Desde os meus tempos de Moçambique, na primeira metade da década de oitenta, sempre considerei Joaquim Chissano como um homem inteligente e sem papas na língua.
Hoje, na entrevista que dá ao Expresso, volta a mostrar que vale a pena prestar atenção ao que ele diz. Instado a falar sobre o futuro da CPLP, a Comunidade dos Países de Língua Portuguesa, o Antigo Presidente disse: ”Há quem veja na lusofonia uma maneira de perpetuar a nostalgia do império”.
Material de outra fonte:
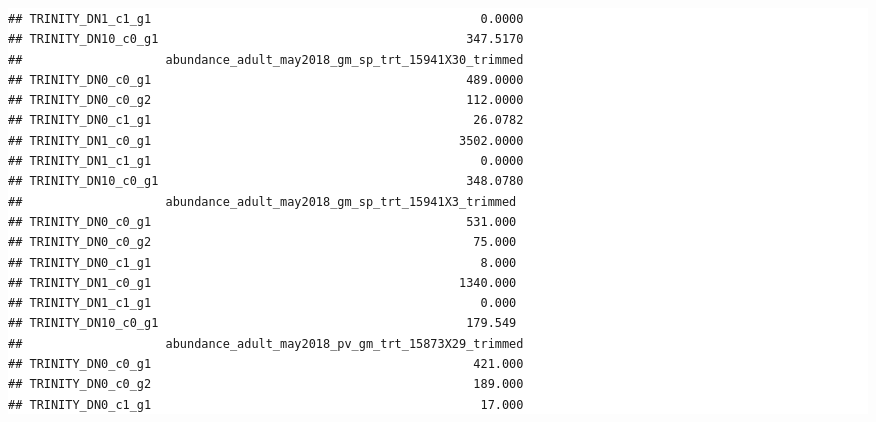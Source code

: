     ## TRINITY_DN1_c1_g1                                              0.0000
    ## TRINITY_DN10_c0_g1                                           347.5170
    ##                    abundance_adult_may2018_gm_sp_trt_15941X30_trimmed
    ## TRINITY_DN0_c0_g1                                            489.0000
    ## TRINITY_DN0_c0_g2                                            112.0000
    ## TRINITY_DN0_c1_g1                                             26.0782
    ## TRINITY_DN1_c0_g1                                           3502.0000
    ## TRINITY_DN1_c1_g1                                              0.0000
    ## TRINITY_DN10_c0_g1                                           348.0780
    ##                    abundance_adult_may2018_gm_sp_trt_15941X3_trimmed
    ## TRINITY_DN0_c0_g1                                            531.000
    ## TRINITY_DN0_c0_g2                                             75.000
    ## TRINITY_DN0_c1_g1                                              8.000
    ## TRINITY_DN1_c0_g1                                           1340.000
    ## TRINITY_DN1_c1_g1                                              0.000
    ## TRINITY_DN10_c0_g1                                           179.549
    ##                    abundance_adult_may2018_pv_gm_trt_15873X29_trimmed
    ## TRINITY_DN0_c0_g1                                             421.000
    ## TRINITY_DN0_c0_g2                                             189.000
    ## TRINITY_DN0_c1_g1                                              17.000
Muitos irão achar que Chissano exagera. Que na realidade será contra Portugal e que esta afirmação resulta de pesadelos coloniais de que não conseguiu libertar-se. Seria um erro pensar assim, tentando diminuir uma posição que conta e que é, provavelmente, partilhada, embora nalguns casos subconscientemente, por outros líderes das antigas colónias.
Vejo muita verdade nessa opinião. Noto, com frequência, que vários dos que falam, em Lisboa, da lusofonia têm em mente a apologia de um passado que há muito que deixou de existir. Estão a tentar justificar uma ideia de grandeza que tem mais de lírico do que de real. A língua é importante não só quando é falado por milhões, mas sobretudo quando nos permite uma maior aproximação com os outros povos que, em certa medida, a partilham. A língua é um instrumento de comunicação. No caso da CPLP, o objectivo deve ser o de transformar o português num veículo de entendimento entre povos muito diversos, uns com raízes lusitanas, mesmo que míticas, outros com antepassados e valores bantus, e mais outros, como no caso do Brasil, com raízes complexas, misturadas, ou ainda, pensando em Timor-Leste, com os pés assentes numa variante da cultura malaia.